Re: Adding LIMIT changes PostgreSQL plan from good to a bad one

From: Pavel Stehule <pavel(dot)stehule(at)gmail(dot)com>
To: Michael Korbakov <rmihael(at)gmail(dot)com>
Cc: "pgsql-general(at)postgresql(dot)org >> PG-General Mailing List" <pgsql-general(at)postgresql(dot)org>
Subject: Re: Adding LIMIT changes PostgreSQL plan from good to a bad one
Date: 2019-11-21 17:13:56
Message-ID: CAFj8pRC2iP5qhxbDpA7c1RfksQPRHwXoxk96+=k=P1KKF7EDAw@mail.gmail.com
Views: Raw Message | Whole Thread | Download mbox | Resend email
Thread:
Lists: pgsql-general

čt 21. 11. 2019 v 17:19 odesílatel Michael Korbakov <rmihael(at)gmail(dot)com>
napsal:

> Hi everybody.
>
> I stumbled upon a weird problem with the query planner.

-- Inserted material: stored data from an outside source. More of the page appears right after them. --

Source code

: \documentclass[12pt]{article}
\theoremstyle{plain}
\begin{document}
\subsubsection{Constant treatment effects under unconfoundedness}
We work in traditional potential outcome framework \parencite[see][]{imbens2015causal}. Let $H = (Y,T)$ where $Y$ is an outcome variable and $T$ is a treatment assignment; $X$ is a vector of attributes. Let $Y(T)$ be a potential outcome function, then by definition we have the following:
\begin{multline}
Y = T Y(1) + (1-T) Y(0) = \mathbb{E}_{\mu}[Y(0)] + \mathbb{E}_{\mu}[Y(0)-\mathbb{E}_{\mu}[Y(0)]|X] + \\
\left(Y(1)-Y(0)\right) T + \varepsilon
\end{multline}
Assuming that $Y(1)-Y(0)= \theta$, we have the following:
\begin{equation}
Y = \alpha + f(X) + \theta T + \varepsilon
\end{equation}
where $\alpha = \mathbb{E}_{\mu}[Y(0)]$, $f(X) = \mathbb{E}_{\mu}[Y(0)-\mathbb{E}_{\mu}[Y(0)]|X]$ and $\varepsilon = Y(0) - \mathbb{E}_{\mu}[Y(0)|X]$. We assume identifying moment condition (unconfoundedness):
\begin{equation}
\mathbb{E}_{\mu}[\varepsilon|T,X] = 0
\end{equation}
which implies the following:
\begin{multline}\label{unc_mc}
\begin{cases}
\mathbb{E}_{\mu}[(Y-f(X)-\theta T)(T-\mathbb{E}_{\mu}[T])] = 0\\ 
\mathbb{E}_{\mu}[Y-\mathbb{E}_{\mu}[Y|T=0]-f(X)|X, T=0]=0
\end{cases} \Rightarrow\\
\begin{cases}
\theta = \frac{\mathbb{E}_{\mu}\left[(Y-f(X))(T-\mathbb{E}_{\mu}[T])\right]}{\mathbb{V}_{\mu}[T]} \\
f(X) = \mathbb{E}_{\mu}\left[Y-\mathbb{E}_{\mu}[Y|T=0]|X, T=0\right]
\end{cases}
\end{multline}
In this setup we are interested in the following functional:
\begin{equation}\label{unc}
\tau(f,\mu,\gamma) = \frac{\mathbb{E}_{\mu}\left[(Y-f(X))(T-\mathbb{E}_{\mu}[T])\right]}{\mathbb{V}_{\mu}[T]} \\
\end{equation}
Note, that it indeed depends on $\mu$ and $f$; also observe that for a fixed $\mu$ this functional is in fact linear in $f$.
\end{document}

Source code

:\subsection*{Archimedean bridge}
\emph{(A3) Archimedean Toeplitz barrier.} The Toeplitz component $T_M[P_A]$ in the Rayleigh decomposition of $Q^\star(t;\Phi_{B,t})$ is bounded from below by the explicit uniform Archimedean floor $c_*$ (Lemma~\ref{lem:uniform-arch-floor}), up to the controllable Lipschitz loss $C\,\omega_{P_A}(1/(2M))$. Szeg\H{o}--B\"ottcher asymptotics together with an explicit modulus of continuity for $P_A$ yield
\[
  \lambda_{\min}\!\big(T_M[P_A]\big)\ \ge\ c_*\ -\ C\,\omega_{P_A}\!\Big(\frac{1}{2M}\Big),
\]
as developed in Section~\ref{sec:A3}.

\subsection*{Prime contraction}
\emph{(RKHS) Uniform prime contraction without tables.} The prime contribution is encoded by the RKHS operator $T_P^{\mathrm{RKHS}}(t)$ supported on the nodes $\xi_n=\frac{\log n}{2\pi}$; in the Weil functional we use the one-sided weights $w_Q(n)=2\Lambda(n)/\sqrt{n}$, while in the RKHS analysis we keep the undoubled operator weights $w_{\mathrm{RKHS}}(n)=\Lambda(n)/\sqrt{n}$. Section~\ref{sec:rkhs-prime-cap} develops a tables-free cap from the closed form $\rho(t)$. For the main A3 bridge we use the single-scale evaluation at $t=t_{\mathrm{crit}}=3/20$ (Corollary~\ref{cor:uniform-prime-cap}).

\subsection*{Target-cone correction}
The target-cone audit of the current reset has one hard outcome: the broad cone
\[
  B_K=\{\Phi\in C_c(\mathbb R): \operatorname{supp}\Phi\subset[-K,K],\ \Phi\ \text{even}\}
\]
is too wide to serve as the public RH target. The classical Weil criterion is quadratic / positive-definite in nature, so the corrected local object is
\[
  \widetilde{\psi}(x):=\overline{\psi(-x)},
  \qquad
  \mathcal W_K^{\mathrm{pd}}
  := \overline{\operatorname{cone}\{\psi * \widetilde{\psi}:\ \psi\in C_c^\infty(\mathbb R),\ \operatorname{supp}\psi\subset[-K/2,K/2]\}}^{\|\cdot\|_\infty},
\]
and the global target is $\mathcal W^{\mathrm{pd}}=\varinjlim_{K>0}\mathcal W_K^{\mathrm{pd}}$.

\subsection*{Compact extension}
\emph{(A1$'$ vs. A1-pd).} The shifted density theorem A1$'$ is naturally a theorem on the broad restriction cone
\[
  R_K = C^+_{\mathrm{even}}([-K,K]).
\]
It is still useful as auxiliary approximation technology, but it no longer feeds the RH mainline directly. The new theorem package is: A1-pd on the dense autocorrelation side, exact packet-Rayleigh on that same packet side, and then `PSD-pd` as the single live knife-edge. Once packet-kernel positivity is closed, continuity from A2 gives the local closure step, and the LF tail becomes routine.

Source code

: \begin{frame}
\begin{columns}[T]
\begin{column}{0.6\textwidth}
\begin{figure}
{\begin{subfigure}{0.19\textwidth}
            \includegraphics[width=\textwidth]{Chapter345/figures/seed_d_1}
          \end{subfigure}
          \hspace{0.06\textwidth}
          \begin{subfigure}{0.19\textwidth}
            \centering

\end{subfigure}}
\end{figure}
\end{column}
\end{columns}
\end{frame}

I have a query
> on a typical EAV schema:
>
> SELECT contacts.id
> FROM contacts
> LEFT OUTER JOIN (SELECT DISTINCT contacts_values.company_id AS
> company_id, contacts_values.id AS id
> FROM contacts_values
> WHERE contacts_values.field_id =
> '\x000000000000000000000000'
> AND contacts_values.field_name = 'facebook'
> AND
>
> nimble_contact_value_normalize(nimble_skip_long_values(contacts_values.value))
> =
>
> nimble_contact_value_normalize('http://www.facebook.com/jon.ferrara'))
> AS anon_1
> ON anon_1.company_id = contacts.company_id AND
> anon_1.id = contacts.id
> LEFT OUTER JOIN (SELECT DISTINCT contacts_values.company_id AS
> company_id, contacts_values.id AS id
> FROM contacts_values
> WHERE contacts_values.field_id =
> '\x000000000000000000000000'
> AND contacts_values.field_name = 'last_name'
> AND
>
> nimble_contact_value_normalize(nimble_skip_long_values(contacts_values.value))
> =
> nimble_contact_value_normalize('Ferrara')) AS
> anon_2
> ON anon_2.company_id = contacts.company_id AND
> anon_2.id = contacts.id
> JOIN contacts__aggregated AS contacts__aggregated_1
> ON contacts__aggregated_1.company_id = contacts.company_id AND
> contacts__aggregated_1.contact_id = contacts.id AND
> contacts__aggregated_1.field_name = 'names'
> WHERE contacts.company_id = '\x4c2118ad54397f271b000000'
> AND (anon_1.id IS NOT NULL OR anon_2.id IS NOT NULL)
> ORDER BY contacts__aggregated_1.value ASC
> LIMIT 30 OFFSET 0;
>
> My problem is that the LIMIT clause in this query makes the planner
> choose a bad plan
> with nested loops: https://explain.depesz.com/s/Mute. Running the same
> query after
> SET ENABLE_NESTLOOP TO OFF I am getting a much more efficient plan:
> https://explain.depesz.com/s/b5kn. Removing the LIMIT from the query
> results in a
> similar plan: https://explain.depesz.com/s/wDqE.
>
> One thing that concerns me is that the cost of the LIMIT node in the
> bad nested loop
> plan is just a fraction of the cost of its subnode. But for the better
> merge join
> plan LIMIT node has the same cost as its subnode. How could it be this
> way? And what
> can I do to make the planner pick up a better plan?
>
> We are running PostgreSQL 10.10.
>

Sometimes are problems with LIMIT clause, because it too much decrease
costs. The system expects so necessary values are found quickly - but if
this premise is not valid, then this plan can be bad.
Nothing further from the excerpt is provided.